**Information provided**
**********
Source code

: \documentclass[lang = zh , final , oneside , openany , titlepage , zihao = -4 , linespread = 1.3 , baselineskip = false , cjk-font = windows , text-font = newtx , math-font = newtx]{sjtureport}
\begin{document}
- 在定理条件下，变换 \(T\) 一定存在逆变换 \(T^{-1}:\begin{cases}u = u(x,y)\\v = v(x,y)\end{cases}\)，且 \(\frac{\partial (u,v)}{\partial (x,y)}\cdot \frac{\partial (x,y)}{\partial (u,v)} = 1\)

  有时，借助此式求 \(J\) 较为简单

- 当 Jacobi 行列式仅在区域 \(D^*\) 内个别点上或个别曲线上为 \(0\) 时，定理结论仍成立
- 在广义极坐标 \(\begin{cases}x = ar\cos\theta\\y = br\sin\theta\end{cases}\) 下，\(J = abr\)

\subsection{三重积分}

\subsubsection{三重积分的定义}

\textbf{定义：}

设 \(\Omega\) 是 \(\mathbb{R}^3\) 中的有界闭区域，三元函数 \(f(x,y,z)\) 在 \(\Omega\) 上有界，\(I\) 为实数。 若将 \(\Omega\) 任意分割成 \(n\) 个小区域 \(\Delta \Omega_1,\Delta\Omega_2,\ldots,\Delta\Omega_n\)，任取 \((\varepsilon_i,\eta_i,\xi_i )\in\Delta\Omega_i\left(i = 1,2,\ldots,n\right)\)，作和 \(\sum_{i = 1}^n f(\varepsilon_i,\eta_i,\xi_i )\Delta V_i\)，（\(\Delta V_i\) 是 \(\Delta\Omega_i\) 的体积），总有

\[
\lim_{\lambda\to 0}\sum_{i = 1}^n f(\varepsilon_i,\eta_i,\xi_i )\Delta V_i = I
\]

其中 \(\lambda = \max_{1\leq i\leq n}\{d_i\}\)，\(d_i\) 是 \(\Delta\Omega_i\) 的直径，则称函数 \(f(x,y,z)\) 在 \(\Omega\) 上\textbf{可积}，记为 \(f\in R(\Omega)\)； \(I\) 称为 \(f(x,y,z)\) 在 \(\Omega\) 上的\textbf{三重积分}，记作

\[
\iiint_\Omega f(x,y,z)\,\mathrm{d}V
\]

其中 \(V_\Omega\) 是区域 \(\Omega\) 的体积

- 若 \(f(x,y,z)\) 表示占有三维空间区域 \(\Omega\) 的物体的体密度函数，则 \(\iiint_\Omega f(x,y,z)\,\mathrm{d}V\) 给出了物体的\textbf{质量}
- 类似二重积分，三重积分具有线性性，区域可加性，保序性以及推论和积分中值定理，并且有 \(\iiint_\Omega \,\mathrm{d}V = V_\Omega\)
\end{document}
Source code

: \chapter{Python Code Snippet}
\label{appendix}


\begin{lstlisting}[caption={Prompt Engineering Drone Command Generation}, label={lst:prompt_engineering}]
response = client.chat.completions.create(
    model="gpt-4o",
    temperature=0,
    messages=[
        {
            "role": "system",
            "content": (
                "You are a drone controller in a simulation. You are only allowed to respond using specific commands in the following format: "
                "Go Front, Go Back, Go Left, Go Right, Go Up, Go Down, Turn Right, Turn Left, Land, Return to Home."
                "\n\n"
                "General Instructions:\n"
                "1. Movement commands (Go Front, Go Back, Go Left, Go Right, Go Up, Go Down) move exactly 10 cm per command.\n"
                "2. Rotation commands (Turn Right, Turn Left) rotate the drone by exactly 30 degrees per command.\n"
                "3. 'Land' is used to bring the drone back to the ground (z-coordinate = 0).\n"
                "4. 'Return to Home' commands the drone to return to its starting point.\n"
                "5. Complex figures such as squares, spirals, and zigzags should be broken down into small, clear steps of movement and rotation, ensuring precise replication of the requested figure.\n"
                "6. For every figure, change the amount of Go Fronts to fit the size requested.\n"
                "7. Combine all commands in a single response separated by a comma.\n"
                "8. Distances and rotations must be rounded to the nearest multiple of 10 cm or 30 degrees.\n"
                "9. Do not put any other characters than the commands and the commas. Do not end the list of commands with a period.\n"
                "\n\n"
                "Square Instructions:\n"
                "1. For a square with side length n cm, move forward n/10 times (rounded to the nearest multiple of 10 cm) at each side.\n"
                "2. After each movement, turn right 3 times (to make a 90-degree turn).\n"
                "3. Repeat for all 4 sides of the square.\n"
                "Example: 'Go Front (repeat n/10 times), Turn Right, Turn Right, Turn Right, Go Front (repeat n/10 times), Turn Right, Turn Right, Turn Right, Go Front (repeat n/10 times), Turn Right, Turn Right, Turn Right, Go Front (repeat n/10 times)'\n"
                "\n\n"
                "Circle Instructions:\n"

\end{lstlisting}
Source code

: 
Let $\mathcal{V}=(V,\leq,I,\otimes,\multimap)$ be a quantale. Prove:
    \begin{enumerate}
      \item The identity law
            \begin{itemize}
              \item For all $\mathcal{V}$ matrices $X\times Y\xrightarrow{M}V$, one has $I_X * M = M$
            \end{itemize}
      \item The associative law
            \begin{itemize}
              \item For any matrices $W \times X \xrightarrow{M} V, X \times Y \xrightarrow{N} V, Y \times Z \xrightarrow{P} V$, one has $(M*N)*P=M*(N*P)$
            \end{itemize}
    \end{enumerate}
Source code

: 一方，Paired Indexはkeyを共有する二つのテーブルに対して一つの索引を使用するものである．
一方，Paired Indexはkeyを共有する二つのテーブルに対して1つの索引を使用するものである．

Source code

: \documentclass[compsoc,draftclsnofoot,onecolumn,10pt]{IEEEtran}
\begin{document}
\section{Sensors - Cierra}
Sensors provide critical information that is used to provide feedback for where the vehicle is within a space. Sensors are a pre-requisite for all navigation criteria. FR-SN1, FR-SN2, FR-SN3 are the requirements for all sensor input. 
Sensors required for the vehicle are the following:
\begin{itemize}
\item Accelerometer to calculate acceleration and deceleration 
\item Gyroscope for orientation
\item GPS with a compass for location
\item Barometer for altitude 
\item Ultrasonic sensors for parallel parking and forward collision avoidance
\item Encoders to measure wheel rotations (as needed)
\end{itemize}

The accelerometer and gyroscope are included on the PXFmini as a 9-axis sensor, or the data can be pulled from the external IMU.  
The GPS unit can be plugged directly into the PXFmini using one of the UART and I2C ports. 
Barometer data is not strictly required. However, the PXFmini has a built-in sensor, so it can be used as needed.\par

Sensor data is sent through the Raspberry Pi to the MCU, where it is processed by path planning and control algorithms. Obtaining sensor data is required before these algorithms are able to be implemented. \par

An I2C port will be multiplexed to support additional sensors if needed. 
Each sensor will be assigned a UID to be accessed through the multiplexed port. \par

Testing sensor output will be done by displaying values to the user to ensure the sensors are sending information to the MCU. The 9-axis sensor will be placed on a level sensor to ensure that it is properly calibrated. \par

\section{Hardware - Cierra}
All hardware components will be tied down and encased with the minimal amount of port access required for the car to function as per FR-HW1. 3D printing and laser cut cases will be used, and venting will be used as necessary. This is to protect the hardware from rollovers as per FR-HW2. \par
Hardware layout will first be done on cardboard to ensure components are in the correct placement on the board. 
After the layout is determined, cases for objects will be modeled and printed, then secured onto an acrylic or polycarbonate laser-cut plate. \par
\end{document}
**********
**Task goal**
Show each line of the listing that holds the string "Home".

**Solution for this exercise**
                "Go Front, Go Back, Go Left, Go Right, Go Up, Go Down, Turn Right, Turn Left, Land, Return to Home."
                "4. 'Return to Home' commands the drone to return to its starting point.\n"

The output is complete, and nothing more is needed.